:: Action item ::
Restrict the output to the lines below starting at the one that contains "the image asset." and ending at the one that contains "## What Can I Do With a Deck?", and restate them word for word, both ends included.

+++ Input data

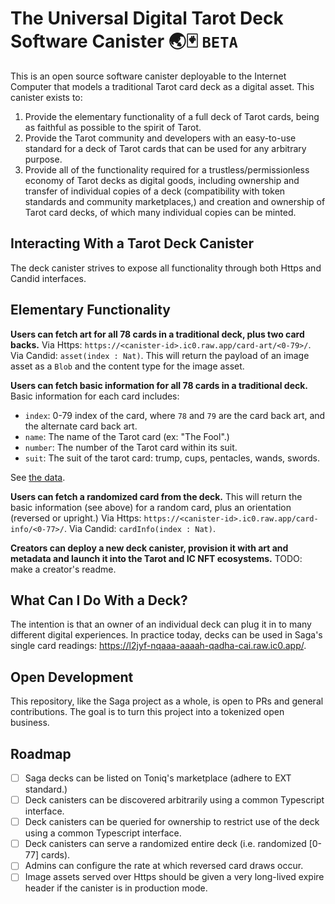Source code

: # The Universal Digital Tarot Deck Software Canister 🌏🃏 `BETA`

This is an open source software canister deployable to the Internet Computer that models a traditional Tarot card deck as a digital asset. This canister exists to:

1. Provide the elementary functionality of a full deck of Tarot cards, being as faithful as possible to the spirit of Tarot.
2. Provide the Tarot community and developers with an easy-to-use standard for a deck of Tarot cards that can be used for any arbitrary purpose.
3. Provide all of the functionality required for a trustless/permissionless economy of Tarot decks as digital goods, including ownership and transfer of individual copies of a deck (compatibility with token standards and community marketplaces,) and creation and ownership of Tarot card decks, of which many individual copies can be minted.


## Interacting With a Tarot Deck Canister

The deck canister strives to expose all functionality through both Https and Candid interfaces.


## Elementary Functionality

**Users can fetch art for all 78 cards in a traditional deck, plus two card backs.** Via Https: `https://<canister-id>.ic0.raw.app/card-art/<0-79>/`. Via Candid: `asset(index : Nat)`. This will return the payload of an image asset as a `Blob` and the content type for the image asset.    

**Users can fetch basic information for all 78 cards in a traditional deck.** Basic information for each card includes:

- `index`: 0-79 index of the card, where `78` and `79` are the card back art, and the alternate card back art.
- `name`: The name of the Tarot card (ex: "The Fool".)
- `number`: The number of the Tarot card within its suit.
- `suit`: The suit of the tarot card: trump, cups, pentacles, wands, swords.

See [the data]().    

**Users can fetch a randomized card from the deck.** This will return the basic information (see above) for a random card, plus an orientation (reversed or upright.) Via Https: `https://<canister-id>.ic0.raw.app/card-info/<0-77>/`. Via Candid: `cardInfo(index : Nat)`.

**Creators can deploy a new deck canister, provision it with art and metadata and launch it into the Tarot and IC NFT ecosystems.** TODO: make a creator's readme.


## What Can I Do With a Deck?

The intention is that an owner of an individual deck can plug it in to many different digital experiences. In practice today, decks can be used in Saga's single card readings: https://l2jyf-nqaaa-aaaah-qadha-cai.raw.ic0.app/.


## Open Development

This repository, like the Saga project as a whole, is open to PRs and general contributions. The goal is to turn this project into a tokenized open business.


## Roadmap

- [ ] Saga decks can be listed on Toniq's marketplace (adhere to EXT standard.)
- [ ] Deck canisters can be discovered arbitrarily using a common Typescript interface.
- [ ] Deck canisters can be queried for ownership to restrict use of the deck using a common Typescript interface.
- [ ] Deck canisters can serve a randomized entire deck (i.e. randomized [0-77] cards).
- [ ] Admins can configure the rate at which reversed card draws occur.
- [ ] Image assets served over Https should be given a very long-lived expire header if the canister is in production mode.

++++++

:: Answer to the exercise ::
**Users can fetch art for all 78 cards in a traditional deck, plus two card backs.** Via Https: `https://<canister-id>.ic0.raw.app/card-art/<0-79>/`. Via Candid: `asset(index : Nat)`. This will return the payload of an image asset as a `Blob` and the content type for the image asset.    

**Users can fetch basic information for all 78 cards in a traditional deck.** Basic information for each card includes:

- `index`: 0-79 index of the card, where `78` and `79` are the card back art, and the alternate card back art.
- `name`: The name of the Tarot card (ex: "The Fool".)
- `number`: The number of the Tarot card within its suit.
- `suit`: The suit of the tarot card: trump, cups, pentacles, wands, swords.

See [the data]().    

**Users can fetch a randomized card from the deck.** This will return the basic information (see above) for a random card, plus an orientation (reversed or upright.) Via Https: `https://<canister-id>.ic0.raw.app/card-info/<0-77>/`. Via Candid: `cardInfo(index : Nat)`.

**Creators can deploy a new deck canister, provision it with art and metadata and launch it into the Tarot and IC NFT ecosystems.** TODO: make a creator's readme.


## What Can I Do With a Deck?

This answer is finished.